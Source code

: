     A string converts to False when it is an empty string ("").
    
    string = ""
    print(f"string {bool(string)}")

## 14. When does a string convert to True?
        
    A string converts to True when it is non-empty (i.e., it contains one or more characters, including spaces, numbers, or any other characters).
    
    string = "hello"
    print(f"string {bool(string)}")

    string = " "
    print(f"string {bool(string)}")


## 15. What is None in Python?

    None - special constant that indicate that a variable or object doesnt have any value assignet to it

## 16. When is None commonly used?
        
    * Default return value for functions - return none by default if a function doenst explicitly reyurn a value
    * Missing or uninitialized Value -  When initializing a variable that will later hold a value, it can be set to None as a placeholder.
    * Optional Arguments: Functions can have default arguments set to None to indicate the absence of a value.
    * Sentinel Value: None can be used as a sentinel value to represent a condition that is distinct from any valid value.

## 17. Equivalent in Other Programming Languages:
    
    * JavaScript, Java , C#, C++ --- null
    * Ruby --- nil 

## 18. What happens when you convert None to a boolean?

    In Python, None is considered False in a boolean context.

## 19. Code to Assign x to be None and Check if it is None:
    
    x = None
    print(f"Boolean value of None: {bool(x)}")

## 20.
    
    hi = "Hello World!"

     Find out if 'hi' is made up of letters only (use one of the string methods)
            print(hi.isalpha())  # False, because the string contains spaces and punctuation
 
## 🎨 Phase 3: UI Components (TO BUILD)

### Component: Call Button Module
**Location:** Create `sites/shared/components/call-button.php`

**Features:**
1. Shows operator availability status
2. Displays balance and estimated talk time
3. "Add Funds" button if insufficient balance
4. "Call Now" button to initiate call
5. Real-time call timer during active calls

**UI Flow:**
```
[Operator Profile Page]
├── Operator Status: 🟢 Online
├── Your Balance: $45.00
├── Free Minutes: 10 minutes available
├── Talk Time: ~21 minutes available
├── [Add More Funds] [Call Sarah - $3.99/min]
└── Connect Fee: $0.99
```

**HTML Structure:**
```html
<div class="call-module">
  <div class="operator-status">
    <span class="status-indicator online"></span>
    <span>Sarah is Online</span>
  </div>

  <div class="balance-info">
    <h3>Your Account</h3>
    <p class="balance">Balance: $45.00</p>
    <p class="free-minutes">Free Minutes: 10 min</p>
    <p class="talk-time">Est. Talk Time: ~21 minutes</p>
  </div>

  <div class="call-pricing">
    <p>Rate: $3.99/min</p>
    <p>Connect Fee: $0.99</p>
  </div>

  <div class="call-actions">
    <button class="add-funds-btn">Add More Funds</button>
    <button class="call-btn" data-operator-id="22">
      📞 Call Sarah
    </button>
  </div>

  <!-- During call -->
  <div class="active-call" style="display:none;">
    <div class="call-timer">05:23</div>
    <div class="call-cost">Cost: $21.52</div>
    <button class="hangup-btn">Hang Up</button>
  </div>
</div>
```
────────
WORK REQUIRED – The full listing, repeated exactly, is the expected answer.

TASK SOLUTION –
Source code

:     A string converts to False when it is an empty string ("").
    
    string = ""
    print(f"string {bool(string)}")

## 14. When does a string convert to True?
        
    A string converts to True when it is non-empty (i.e., it contains one or more characters, including spaces, numbers, or any other characters).
    
    string = "hello"
    print(f"string {bool(string)}")

    string = " "
    print(f"string {bool(string)}")


## 15. What is None in Python?

    None - special constant that indicate that a variable or object doesnt have any value assignet to it

## 16. When is None commonly used?
        
    * Default return value for functions - return none by default if a function doenst explicitly reyurn a value
    * Missing or uninitialized Value -  When initializing a variable that will later hold a value, it can be set to None as a placeholder.
    * Optional Arguments: Functions can have default arguments set to None to indicate the absence of a value.
    * Sentinel Value: None can be used as a sentinel value to represent a condition that is distinct from any valid value.

## 17. Equivalent in Other Programming Languages:
    
    * JavaScript, Java , C#, C++ --- null
    * Ruby --- nil 

## 18. What happens when you convert None to a boolean?

    In Python, None is considered False in a boolean context.

## 19. Code to Assign x to be None and Check if it is None:
    
    x = None
    print(f"Boolean value of None: {bool(x)}")

## 20.
    
    hi = "Hello World!"

     Find out if 'hi' is made up of letters only (use one of the string methods)
            print(hi.isalpha())  # False, because the string contains spaces and punctuation
 
## 🎨 Phase 3: UI Components (TO BUILD)

### Component: Call Button Module
**Location:** Create `sites/shared/components/call-button.php`

**Features:**
1. Shows operator availability status
2. Displays balance and estimated talk time
3. "Add Funds" button if insufficient balance
4. "Call Now" button to initiate call
5. Real-time call timer during active calls

**UI Flow:**
```
[Operator Profile Page]
├── Operator Status: 🟢 Online
├── Your Balance: $45.00
├── Free Minutes: 10 minutes available
├── Talk Time: ~21 minutes available
├── [Add More Funds] [Call Sarah - $3.99/min]
└── Connect Fee: $0.99
```

**HTML Structure:**
```html
<div class="call-module">
  <div class="operator-status">
    <span class="status-indicator online"></span>
    <span>Sarah is Online</span>
  </div>

  <div class="balance-info">
    <h3>Your Account</h3>
    <p class="balance">Balance: $45.00</p>
    <p class="free-minutes">Free Minutes: 10 min</p>
    <p class="talk-time">Est. Talk Time: ~21 minutes</p>
  </div>

  <div class="call-pricing">
    <p>Rate: $3.99/min</p>
    <p>Connect Fee: $0.99</p>
  </div>

  <div class="call-actions">
    <button class="add-funds-btn">Add More Funds</button>
    <button class="call-btn" data-operator-id="22">
      📞 Call Sarah
    </button>
  </div>

  <!-- During call -->
  <div class="active-call" style="display:none;">
    <div class="call-timer">05:23</div>
    <div class="call-cost">Cost: $21.52</div>
    <button class="hangup-btn">Hang Up</button>
  </div>
</div>
```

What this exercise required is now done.